Constructor parameters¶
| Parameter | Type | Default | Description |
|---|---|---|---|
jurisdiction |
str \| None |
None |
ISO-3166-1 alpha-2 country code ("NG", "KE", "ZA", "GH"). Auto-loads the matching statute. |
statute |
str \| None |
None |
Explicit statute YAML name ("NDPA-2023", "POPIA", "KENYA-DPA", "GHANA-DPA"). Overrides jurisdiction. |
audit_log |
AuditLog \| None |
None |
Optional arche.graph.audit.AuditLog instance to record every detection. If None, audit entries are still produced on result.audit_entries but not persisted. |
At least one of jurisdiction or statute must be supplied.
Methods¶
process(text: str) -> Result¶
Run the substrate chain on a string. Returns a Result with detections, policy outcomes, redacted text, and audit entries.

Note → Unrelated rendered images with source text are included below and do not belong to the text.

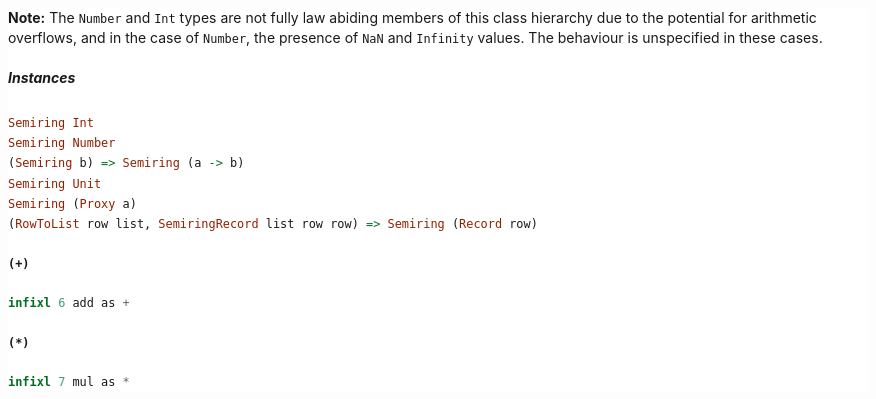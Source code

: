 **Note:** The `Number` and `Int` types are not fully law abiding
members of this class hierarchy due to the potential for arithmetic
overflows, and in the case of `Number`, the presence of `NaN` and
`Infinity` values. The behaviour is unspecified in these cases.

##### Instances
``` purescript
Semiring Int
Semiring Number
(Semiring b) => Semiring (a -> b)
Semiring Unit
Semiring (Proxy a)
(RowToList row list, SemiringRecord list row row) => Semiring (Record row)
```

#### `(+)`

``` purescript
infixl 6 add as +
```

#### `(*)`

``` purescript
infixl 7 mul as *
```

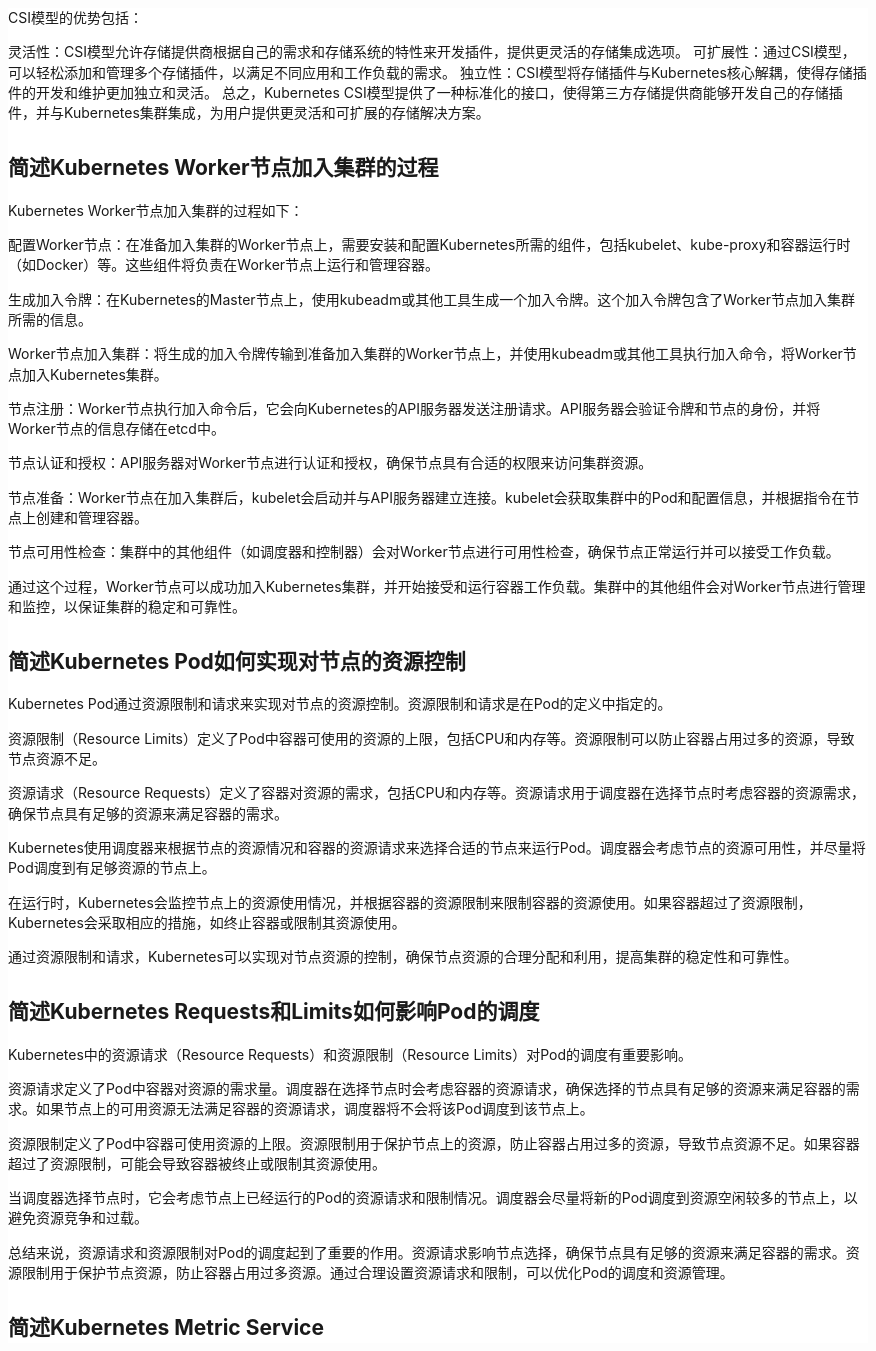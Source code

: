 CSI模型的优势包括：

灵活性：CSI模型允许存储提供商根据自己的需求和存储系统的特性来开发插件，提供更灵活的存储集成选项。
可扩展性：通过CSI模型，可以轻松添加和管理多个存储插件，以满足不同应用和工作负载的需求。
独立性：CSI模型将存储插件与Kubernetes核心解耦，使得存储插件的开发和维护更加独立和灵活。
总之，Kubernetes CSI模型提供了一种标准化的接口，使得第三方存储提供商能够开发自己的存储插件，并与Kubernetes集群集成，为用户提供更灵活和可扩展的存储解决方案。

## 简述Kubernetes Worker节点加入集群的过程

Kubernetes Worker节点加入集群的过程如下：

配置Worker节点：在准备加入集群的Worker节点上，需要安装和配置Kubernetes所需的组件，包括kubelet、kube-proxy和容器运行时（如Docker）等。这些组件将负责在Worker节点上运行和管理容器。

生成加入令牌：在Kubernetes的Master节点上，使用kubeadm或其他工具生成一个加入令牌。这个加入令牌包含了Worker节点加入集群所需的信息。

Worker节点加入集群：将生成的加入令牌传输到准备加入集群的Worker节点上，并使用kubeadm或其他工具执行加入命令，将Worker节点加入Kubernetes集群。

节点注册：Worker节点执行加入命令后，它会向Kubernetes的API服务器发送注册请求。API服务器会验证令牌和节点的身份，并将Worker节点的信息存储在etcd中。

节点认证和授权：API服务器对Worker节点进行认证和授权，确保节点具有合适的权限来访问集群资源。

节点准备：Worker节点在加入集群后，kubelet会启动并与API服务器建立连接。kubelet会获取集群中的Pod和配置信息，并根据指令在节点上创建和管理容器。

节点可用性检查：集群中的其他组件（如调度器和控制器）会对Worker节点进行可用性检查，确保节点正常运行并可以接受工作负载。

通过这个过程，Worker节点可以成功加入Kubernetes集群，并开始接受和运行容器工作负载。集群中的其他组件会对Worker节点进行管理和监控，以保证集群的稳定和可靠性。

## 简述Kubernetes Pod如何实现对节点的资源控制

Kubernetes Pod通过资源限制和请求来实现对节点的资源控制。资源限制和请求是在Pod的定义中指定的。

资源限制（Resource Limits）定义了Pod中容器可使用的资源的上限，包括CPU和内存等。资源限制可以防止容器占用过多的资源，导致节点资源不足。

资源请求（Resource Requests）定义了容器对资源的需求，包括CPU和内存等。资源请求用于调度器在选择节点时考虑容器的资源需求，确保节点具有足够的资源来满足容器的需求。

Kubernetes使用调度器来根据节点的资源情况和容器的资源请求来选择合适的节点来运行Pod。调度器会考虑节点的资源可用性，并尽量将Pod调度到有足够资源的节点上。

在运行时，Kubernetes会监控节点上的资源使用情况，并根据容器的资源限制来限制容器的资源使用。如果容器超过了资源限制，Kubernetes会采取相应的措施，如终止容器或限制其资源使用。

通过资源限制和请求，Kubernetes可以实现对节点资源的控制，确保节点资源的合理分配和利用，提高集群的稳定性和可靠性。

## 简述Kubernetes Requests和Limits如何影响Pod的调度

Kubernetes中的资源请求（Resource Requests）和资源限制（Resource Limits）对Pod的调度有重要影响。

资源请求定义了Pod中容器对资源的需求量。调度器在选择节点时会考虑容器的资源请求，确保选择的节点具有足够的资源来满足容器的需求。如果节点上的可用资源无法满足容器的资源请求，调度器将不会将该Pod调度到该节点上。

资源限制定义了Pod中容器可使用资源的上限。资源限制用于保护节点上的资源，防止容器占用过多的资源，导致节点资源不足。如果容器超过了资源限制，可能会导致容器被终止或限制其资源使用。

当调度器选择节点时，它会考虑节点上已经运行的Pod的资源请求和限制情况。调度器会尽量将新的Pod调度到资源空闲较多的节点上，以避免资源竞争和过载。

总结来说，资源请求和资源限制对Pod的调度起到了重要的作用。资源请求影响节点选择，确保节点具有足够的资源来满足容器的需求。资源限制用于保护节点资源，防止容器占用过多资源。通过合理设置资源请求和限制，可以优化Pod的调度和资源管理。

## 简述Kubernetes Metric Service
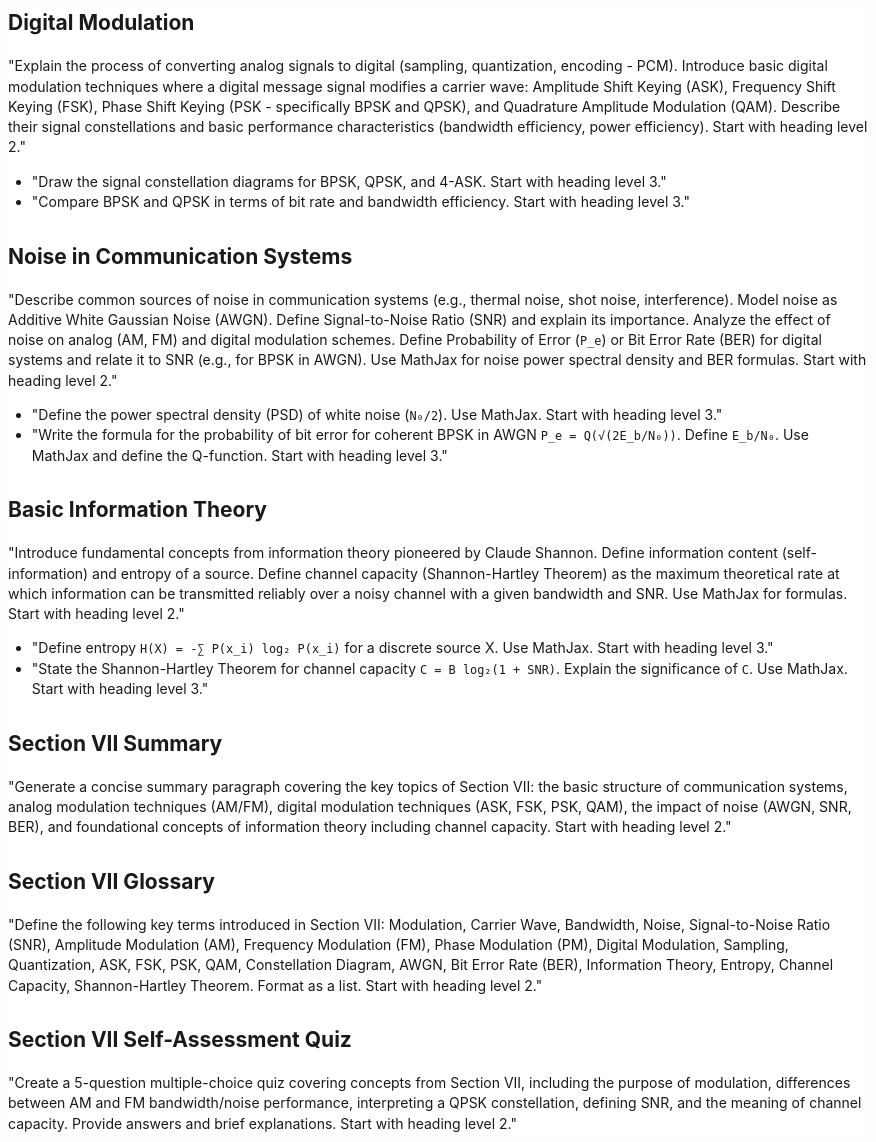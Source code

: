 ## Digital Modulation
"Explain the process of converting analog signals to digital (sampling, quantization, encoding - PCM). Introduce basic digital modulation techniques where a digital message signal modifies a carrier wave: Amplitude Shift Keying (ASK), Frequency Shift Keying (FSK), Phase Shift Keying (PSK - specifically BPSK and QPSK), and Quadrature Amplitude Modulation (QAM). Describe their signal constellations and basic performance characteristics (bandwidth efficiency, power efficiency). Start with heading level 2."
*   "Draw the signal constellation diagrams for BPSK, QPSK, and 4-ASK. Start with heading level 3."
*   "Compare BPSK and QPSK in terms of bit rate and bandwidth efficiency. Start with heading level 3."

## Noise in Communication Systems
"Describe common sources of noise in communication systems (e.g., thermal noise, shot noise, interference). Model noise as Additive White Gaussian Noise (AWGN). Define Signal-to-Noise Ratio (SNR) and explain its importance. Analyze the effect of noise on analog (AM, FM) and digital modulation schemes. Define Probability of Error (`P_e`) or Bit Error Rate (BER) for digital systems and relate it to SNR (e.g., for BPSK in AWGN). Use MathJax for noise power spectral density and BER formulas. Start with heading level 2."
*   "Define the power spectral density (PSD) of white noise (`N₀/2`). Use MathJax. Start with heading level 3."
*   "Write the formula for the probability of bit error for coherent BPSK in AWGN `P_e = Q(√(2E_b/N₀))`. Define `E_b/N₀`. Use MathJax and define the Q-function. Start with heading level 3."

## Basic Information Theory
"Introduce fundamental concepts from information theory pioneered by Claude Shannon. Define information content (self-information) and entropy of a source. Define channel capacity (Shannon-Hartley Theorem) as the maximum theoretical rate at which information can be transmitted reliably over a noisy channel with a given bandwidth and SNR. Use MathJax for formulas. Start with heading level 2."
*   "Define entropy `H(X) = -∑ P(x_i) log₂ P(x_i)` for a discrete source X. Use MathJax. Start with heading level 3."
*   "State the Shannon-Hartley Theorem for channel capacity `C = B log₂(1 + SNR)`. Explain the significance of `C`. Use MathJax. Start with heading level 3."

## Section VII Summary
"Generate a concise summary paragraph covering the key topics of Section VII: the basic structure of communication systems, analog modulation techniques (AM/FM), digital modulation techniques (ASK, FSK, PSK, QAM), the impact of noise (AWGN, SNR, BER), and foundational concepts of information theory including channel capacity. Start with heading level 2."

## Section VII Glossary
"Define the following key terms introduced in Section VII: Modulation, Carrier Wave, Bandwidth, Noise, Signal-to-Noise Ratio (SNR), Amplitude Modulation (AM), Frequency Modulation (FM), Phase Modulation (PM), Digital Modulation, Sampling, Quantization, ASK, FSK, PSK, QAM, Constellation Diagram, AWGN, Bit Error Rate (BER), Information Theory, Entropy, Channel Capacity, Shannon-Hartley Theorem. Format as a list. Start with heading level 2."

## Section VII Self-Assessment Quiz
"Create a 5-question multiple-choice quiz covering concepts from Section VII, including the purpose of modulation, differences between AM and FM bandwidth/noise performance, interpreting a QPSK constellation, defining SNR, and the meaning of channel capacity. Provide answers and brief explanations. Start with heading level 2."
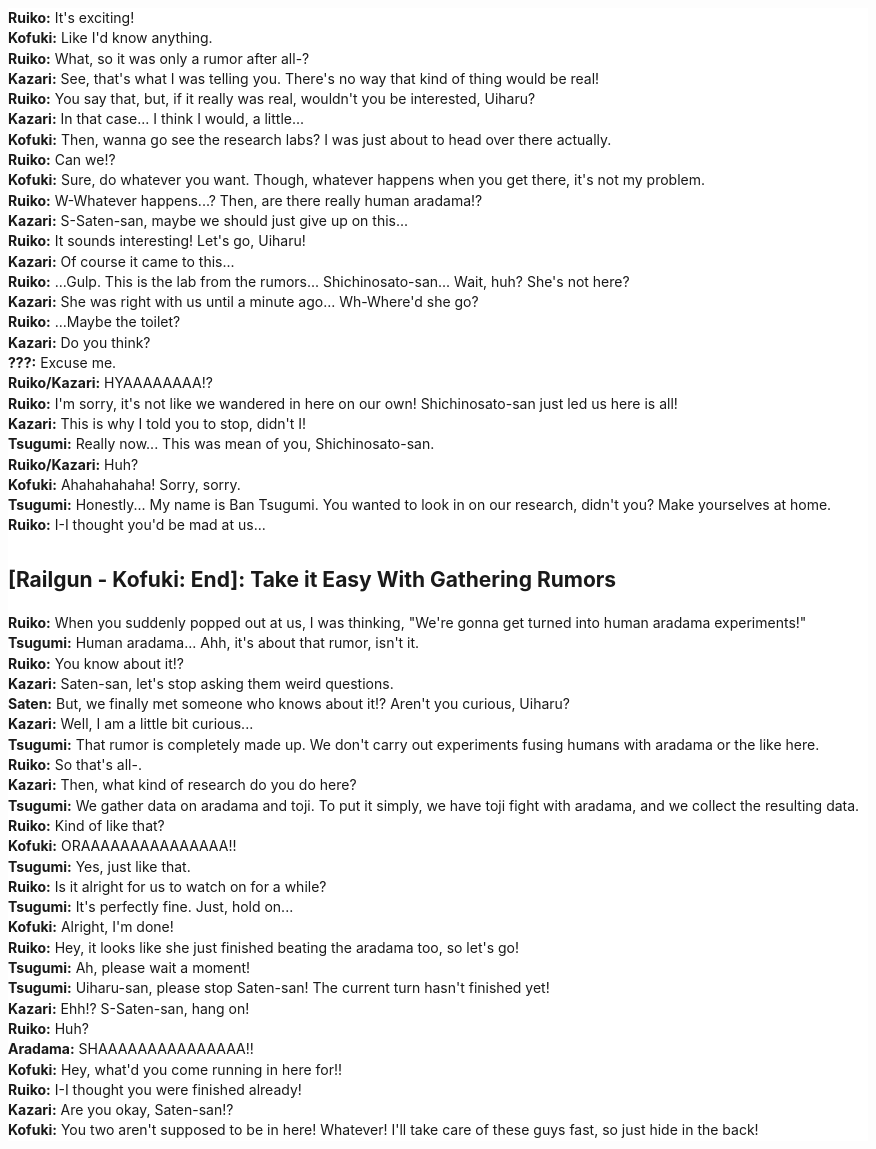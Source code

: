 **Ruiko:** It's exciting\!  
**Kofuki:** Like I'd know anything\.  
**Ruiko:** What, so it was only a rumor after all-?  
**Kazari:** See, that's what I was telling you\. There's no way that kind of thing would be real\!  
**Ruiko:** You say that, but, if it really was real, wouldn't you be interested, Uiharu?  
**Kazari:** In that case\.\.\. I think I would, a little\.\.\.  
**Kofuki:** Then, wanna go see the research labs? I was just about to head over there actually\.  
**Ruiko:** Can we\!?  
**Kofuki:** Sure, do whatever you want\. Though, whatever happens when you get there, it's not my problem\.  
**Ruiko:** W-Whatever happens\.\.\.? Then, are there really human aradama\!?  
**Kazari:** S-Saten-san, maybe we should just give up on this\.\.\.  
**Ruiko:** It sounds interesting\! Let's go, Uiharu\!  
**Kazari:** Of course it came to this\.\.\.  
**Ruiko:** \.\.\.Gulp\. This is the lab from the rumors\.\.\. Shichinosato-san\.\.\. Wait, huh? She's not here?  
**Kazari:** She was right with us until a minute ago\.\.\. Wh-Where'd she go?  
**Ruiko:** \.\.\.Maybe the toilet?  
**Kazari:** Do you think?  
**???:** Excuse me\.  
**Ruiko/Kazari:** HYAAAAAAAA\!?  
**Ruiko:** I'm sorry, it's not like we wandered in here on our own\! Shichinosato-san just led us here is all\!  
**Kazari:** This is why I told you to stop, didn't I\!  
**Tsugumi:** Really now\.\.\. This was mean of you, Shichinosato-san\.  
**Ruiko/Kazari:** Huh?  
**Kofuki:** Ahahahahaha\! Sorry, sorry\.  
**Tsugumi:** Honestly\.\.\. My name is Ban Tsugumi\. You wanted to look in on our research, didn't you? Make yourselves at home\.  
**Ruiko:** I-I thought you'd be mad at us\.\.\.  

## [Railgun - Kofuki: End\]: Take it Easy With Gathering Rumors
**Ruiko:** When you suddenly popped out at us, I was thinking, "We're gonna get turned into human aradama experiments\!"  
**Tsugumi:** Human aradama\.\.\. Ahh, it's about that rumor, isn't it\.  
**Ruiko:** You know about it\!?  
**Kazari:** Saten-san, let's stop asking them weird questions\.  
**Saten:** But, we finally met someone who knows about it\!? Aren't you curious, Uiharu?  
**Kazari:** Well, I am a little bit curious\.\.\.  
**Tsugumi:** That rumor is completely made up\. We don't carry out experiments fusing humans with aradama or the like here\.  
**Ruiko:** So that's all-\.  
**Kazari:** Then, what kind of research do you do here?  
**Tsugumi:** We gather data on aradama and toji\. To put it simply, we have toji fight with aradama, and we collect the resulting data\.  
**Ruiko:** Kind of like that?  
**Kofuki:** ORAAAAAAAAAAAAAAA\!\!  
**Tsugumi:** Yes, just like that\.  
**Ruiko:** Is it alright for us to watch on for a while?  
**Tsugumi:** It's perfectly fine\. Just, hold on\.\.\.  
**Kofuki:** Alright, I'm done\!  
**Ruiko:** Hey, it looks like she just finished beating the aradama too, so let's go\!  
**Tsugumi:** Ah, please wait a moment\!  
**Tsugumi:** Uiharu-san, please stop Saten-san\! The current turn hasn't finished yet\!  
**Kazari:** Ehh\!? S-Saten-san, hang on\!  
**Ruiko:** Huh?  
**Aradama:** SHAAAAAAAAAAAAAAA\!\!  
**Kofuki:** Hey, what'd you come running in here for\!\!  
**Ruiko:** I-I thought you were finished already\!  
**Kazari:** Are you okay, Saten-san\!?  
**Kofuki:** You two aren't supposed to be in here\! Whatever\! I'll take care of these guys fast, so just hide in the back\!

process_file(path: str | Path) -> Result¶
Convenience: parse a file via arche.doc.parse (PDF/DOCX/PPTX/XLSX via docling - requires arche-core[doc]) then run process() on the extracted text.
Result¶
@dataclass
class Result:
text: str # Original input
redacted_text: str # After applying policy
detections: list[Detection] # Every category match (pre-policy)
policy_outcomes: list[PolicyOutcome] # Action + statute citation per detection
audit_entries: list[AuditEvent] # PII-free audit rows
statute: Statute # The loaded statute YAML
Methods¶
| Method | Returns | Notes |
|---|---|---|
to_dict() |
dict |
Plain-Python representation |
to_json(indent=2) |
str |
JSON string |
summary() |
dict |
Counts per category and per action |
Detection¶
@dataclass
class Detection:
category: str # Pan-African PII Taxonomy label, e.g. "PII-2-NIN"
value_redacted: str # Placeholder like "[NIN]"
start: int # Character offset
end: int
confidence: float # 1.0 for structurally validated IDs
country: str | None # ISO-3166-1 alpha-2 when known
source: str # "regex" / "validator" / "gliner" / "_africa" / ...
Detection.value_redacted is the placeholder used in result.redacted_text. The original PII value is not retained on the Detection - start/end index into result.text if the caller still has it.
Examples¶
Basic NDPA-2023 pipeline¶
from arche import Pipeline
pipeline = Pipeline(jurisdiction="NG")
result = pipeline.process("NIN 12345678901, BVN 22156789012.")
print([d.category for d in result.detections])
# ['PII-2-NIN', 'PII-2-BVN']
print(result.redacted_text)
# NIN [NIN], BVN [BVN].
Persisted audit log + signed regulator export¶
from arche import Pipeline
from arche.graph.audit import AuditLog
from arche.sign import generate_keypair
audit = AuditLog("./compliance.sqlite")
pipeline = Pipeline(jurisdiction="NG", audit_log=audit)
for text in batch_of_documents:
pipeline.process(text)
officer_key = generate_keypair()
report = audit.export_signed(key=officer_key, purpose="ndpc_quarterly_audit")
# `report` is a JWS-signed bundle the regulator can verify offline.
Pipeline + docling file ingest¶
# requires: pip install arche-core[doc]
from arche import Pipeline
pipeline = Pipeline(jurisdiction="ZA")
result = pipeline.process_file("dsar_response.pdf")
print(result.summary())